The next terrifying phase of the coronavirus recession


The economy is now moving sideways as business failures mount and the virus continues to maim and kill. New unemployment insurance claims, for example, peak at more than a million a week, more than double the highest rate reached during the Great Recession, indicating that more job losses are becoming permanent. After increasing when the government sent stimulus checks and increased unemployment insurance payments, consumer spending is still falling, down 10% from a year ago. Homebase, a human resources software provider, says the rebound has reached a “plateau” in terms of hours worked, share of employees working and number of open businesses.The next terrifying phase of the coronavirus recession is here: a damaged economy, a virus that is spreading faster than in March. The disease itself continues to wreak bloody and direct havoc on workers, with more than 60,000 Americans tested positive per day and tens of thousands suffering from prolonged illness. The statistical value of American lives already lost to the disease is around $ 675 billion. The current phase of the pandemic also takes a heavy secondary toll. States whose epidemics have not been alleviated have been forced to lock out or suspend their reopening, killing weak businesses and disrupting the labor market. Where the virus spreads, the economy stops.
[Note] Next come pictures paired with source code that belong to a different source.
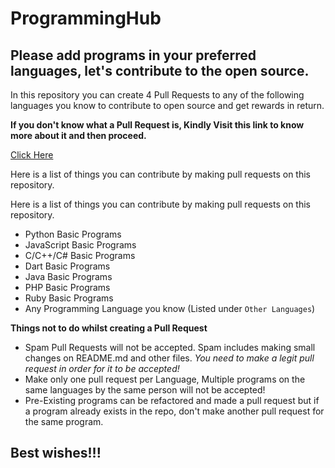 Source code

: # ProgrammingHub
## Please add programs in your preferred languages, let's contribute to the open source.


In this repository you can create 4 Pull Requests to any of the following languages you know to contribute to open source and get rewards in return.

**If you don't know what a Pull Request is, Kindly Visit this link to know more about it and then proceed.**

[Click Here](https://opensource.com/article/19/7/create-pull-request-github)

Here is a list of things you can contribute by making pull requests on this repository.

Here is a list of things you can contribute by making pull requests on this repository.
- Python Basic Programs
- JavaScript Basic Programs 
- C/C++/C# Basic Programs
- Dart Basic Programs
- Java Basic Programs
- PHP Basic Programs
- Ruby Basic Programs
- Any Programming Language you know (Listed under `Other Languages`)

**Things not to do whilst creating a Pull Request**
- Spam Pull Requests will not be accepted. Spam includes making small changes on README.md and other files. _You need to make a legit pull request in order for it to be accepted!_
- Make only one pull request per Language, Multiple programs on the same languages by the same person will not be accepted!
- Pre-Existing programs can be refactored and made a pull request but if a program already exists in the repo, don't make another pull request for the same program.

## Best wishes!!!
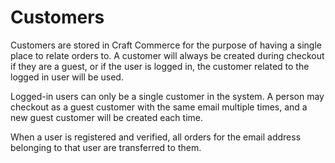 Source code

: # Customers

Customers are stored in Craft Commerce for the purpose of having a single place to relate orders to.
A customer will always be created during checkout if they are a guest, or if the user is logged in, the customer related to the logged in user will be used.

Logged-in users can only be a single customer in the system. A person may checkout as a guest customer with the same email multiple times, and a new guest customer will be created each time.

When a user is registered and verified, all orders for the email address belonging to that user are transferred to them.

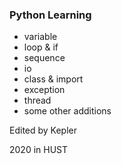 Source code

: ### Python Learning
* variable
* loop & if
* sequence
* io
* class & import
* exception
* thread
* some other additions

Edited by Kepler

2020 in HUST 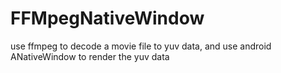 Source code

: # FFMpegNativeWindow
use ffmpeg to decode a movie file to yuv data, and use android ANativeWindow to render the yuv data
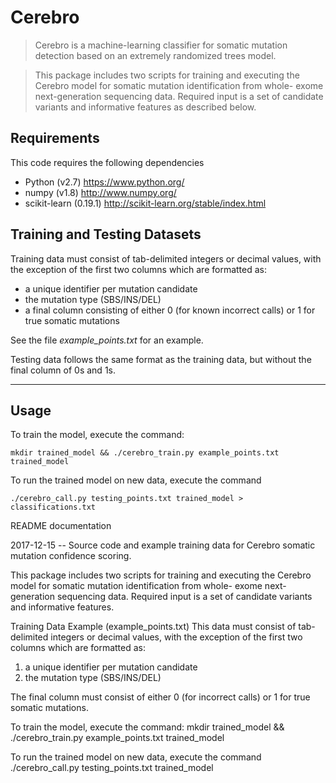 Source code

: # Cerebro

> Cerebro is a machine-learning classifier for somatic mutation detection based on an extremely randomized trees model. 

>This package includes two scripts for training and executing the 
Cerebro model for somatic mutation identification from whole-
exome next-generation sequencing data.  Required input is a set of candidate variants and informative features as described below.

## Requirements 
This code requires the following dependencies
* Python (v2.7) https://www.python.org/
* numpy (v1.8) http://www.numpy.org/
* scikit-learn (0.19.1) http://scikit-learn.org/stable/index.html

## Training and Testing Datasets

Training data must consist of tab-delimited integers or decimal values, with the exception of the first two columns which are formatted as:
* a unique identifier per mutation candidate
* the mutation type (SBS/INS/DEL)
* a final column consisting of either 0 (for known incorrect calls) or 1 for true somatic mutations

See the file *example_points.txt* for an example.

Testing data follows the same format as the training data, but without the final column of 0s and 1s.

----
## Usage
To train the model, execute the command:

    mkdir trained_model && ./cerebro_train.py example_points.txt trained_model

To run the trained model on new data, execute the command

    ./cerebro_call.py testing_points.txt trained_model > classifications.txt


README documentation

2017-12-15 -- Source code and example training data for Cerebro
somatic mutation confidence scoring.

This package includes two scripts for training and executing the 
Cerebro model for somatic mutation identification from whole-
exome next-generation sequencing data.  Required input is a set of
candidate variants and informative features.

Training Data Example (example_points.txt)
This data must consist of tab-delimited integers or decimal values, 
with the exception of the first two columns which are formatted as:
1. a unique identifier per mutation candidate
2. the mutation type (SBS/INS/DEL)

The final column must consist of either 0 (for incorrect calls) or 
1 for true somatic mutations.

To train the model, execute the command:
mkdir trained_model && ./cerebro_train.py example_points.txt trained_model

To run the trained model on new data, execute the command
./cerebro_call.py testing_points.txt trained_model

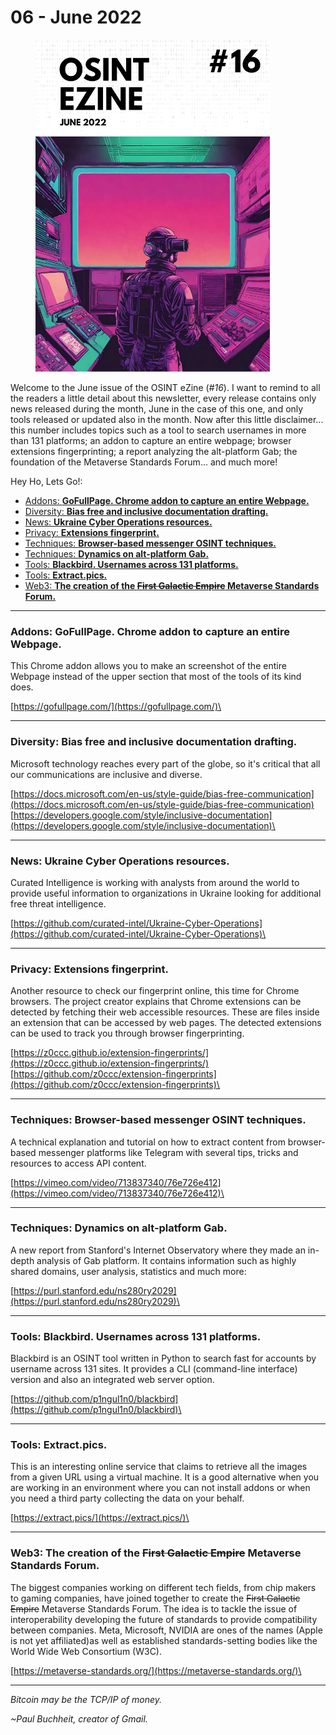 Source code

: # 06 - June 2022

<figure><img src="../../.gitbook/assets/OSINT_eZine-202206.png" alt="" width="375"><figcaption></figcaption></figure>

Welcome to the June issue of the OSINT eZine (_#16_). I want to remind to all the readers a little detail about this newsletter, every release contains only news released during the month, June in the case of this one, and only tools released or updated also in the month. Now after this little disclaimer... this number includes topics such as a tool to search usernames in more than 131 platforms; an addon to capture an entire webpage; browser extensions fingerprinting; a report analyzing the alt-platform Gab; the foundation of the Metaverse Standards Forum... and much more!

Hey Ho, Lets Go!:

* [Addons: **GoFullPage. Chrome addon to capture an entire Webpage.**](06-june-2022.md#addons-gofullpage.-chrome-addon-to-capture-an-entire-webpage)
* [Diversity: **Bias free and inclusive documentation drafting.**](06-june-2022.md#diversity-bias-free-and-inclusive-documentation-drafting)
* [News: **Ukraine Cyber Operations resources.**](06-june-2022.md#news-ukraine-cyber-operations-resources)
* [Privacy: **Extensions fingerprint.**](06-june-2022.md#privacy-extensions-fingerprint)
* [Techniques: **Browser-based messenger OSINT techniques.**](06-june-2022.md#techniques-browser-based-messenger-osint-techniques)
* [Techniques: **Dynamics on alt-platform Gab.**](06-june-2022.md#techniques-dynamics-on-alt-platform-gab)
* [Tools: **Blackbird. Usernames across 131 platforms.**](06-june-2022.md#tools-blackbird.-usernames-across-131-platforms)
* [Tools: **Extract.pics.**](06-june-2022.md#tools-extract.pics)
* [Web3: **The creation of the **~~**First Galactic Empire**~~** Metaverse Standards Forum.**](06-june-2022.md#web3-the-creation-of-the-first-galactic-empire-metaverse-standards-forum)

***

### Addons: GoFullPage. Chrome addon to capture an entire Webpage.

This Chrome addon allows you to make an screenshot of the entire Webpage instead of the upper section that most of the tools of its kind does.

[https://gofullpage.com/](https://gofullpage.com/)\


***

### Diversity: Bias free and inclusive documentation drafting.

Microsoft technology reaches every part of the globe, so it's critical that all our communications are inclusive and diverse.

[https://docs.microsoft.com/en-us/style-guide/bias-free-communication](https://docs.microsoft.com/en-us/style-guide/bias-free-communication) [https://developers.google.com/style/inclusive-documentation](https://developers.google.com/style/inclusive-documentation)\


***

### News: Ukraine Cyber Operations resources.

Curated Intelligence is working with analysts from around the world to provide useful information to organizations in Ukraine looking for additional free threat intelligence.

[https://github.com/curated-intel/Ukraine-Cyber-Operations](https://github.com/curated-intel/Ukraine-Cyber-Operations)\


***

### Privacy: Extensions fingerprint.

Another resource to check our fingerprint online, this time for Chrome browsers. The project creator explains that Chrome extensions can be detected by fetching their web accessible resources. These are files inside an extension that can be accessed by web pages. The detected extensions can be used to track you through browser fingerprinting.

[https://z0ccc.github.io/extension-fingerprints/](https://z0ccc.github.io/extension-fingerprints/) [https://github.com/z0ccc/extension-fingerprints](https://github.com/z0ccc/extension-fingerprints)\


***

### Techniques: Browser-based messenger OSINT techniques.

A technical explanation and tutorial on how to extract content from browser-based messenger platforms like Telegram with several tips, tricks and resources to access API content.

[https://vimeo.com/video/713837340/76e726e412](https://vimeo.com/video/713837340/76e726e412)\


***

### Techniques: Dynamics on alt-platform Gab.

A new report from Stanford's Internet Observatory where they made an in-depth analysis of Gab platform. It contains information such as highly shared domains, user analysis, statistics and much more:

[https://purl.stanford.edu/ns280ry2029](https://purl.stanford.edu/ns280ry2029)\


***

### Tools: Blackbird. Usernames across 131 platforms.

Blackbird is an OSINT tool written in Python to search fast for accounts by username across 131 sites. It provides a CLI (command-line interface) version and also an integrated web server option.

[https://github.com/p1ngul1n0/blackbird](https://github.com/p1ngul1n0/blackbird)\


***

### Tools: Extract.pics.

This is an interesting online service that claims to retrieve all the images from a given URL using a virtual machine. It is a good alternative when you are working in an environment where you can not install addons or when you need a third party collecting the data on your behalf.

[https://extract.pics/](https://extract.pics/)\


***

### Web3: The creation of the ~~First Galactic Empire~~ Metaverse Standards Forum.

The biggest companies working on different tech fields, from chip makers to gaming companies, have joined together to create the ~~First Galactic Empire~~ Metaverse Standards Forum. The idea is to tackle the issue of interoperability developing the future of standards to provide compatibility between companies. Meta, Microsoft, NVIDIA are ones of the names (Apple is not yet affiliated)as well as established standards-setting bodies like the World Wide Web Consortium (W3C).

[https://metaverse-standards.org/](https://metaverse-standards.org/)\


***

_Bitcoin may be the TCP/IP of money._

_\~Paul Buchheit, creator of Gmail._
It is not only due to government edicts. Some consumers rushed to bars and restaurants and resumed shopping and traveling. Young people, who tend to be less sick with coronavirus than the elderly, appear to be the cause of today’s pandemic. But millions of others make it clear that they are not risking their lives or the lives of other members of their community to go out. Avoiding the virus, more than stopping orders, seems to affect consumer behavior. Places without official lockdowns have experienced financial collapses similar to those that have them, and a study by economists at the University of Chicago found that declines in economic activity are closely linked to “fears of infection” and are “strongly influenced by the number of reported COVID deaths” in a given county.

In other respects, the spread of COVID-19 prevents Americans from returning to work. The perception of public transit as dangerous, for example, makes it costly and difficult for commuters to access jobs. Schools and daycares are struggling to figure out how to reopen safely, which means that millions of parents are faced with juggling work and child care. It is a disaster. “The persistent uncertainty about resuming education in person is not the result of embezzlement, but a total impractical,” said former head of the Department of Homeland Security, Juliette Kayyem, in Atlantic. “Four months of home care orders have shown that if schools are not available, a city cannot function, a community cannot function, a nation cannot protect itself.”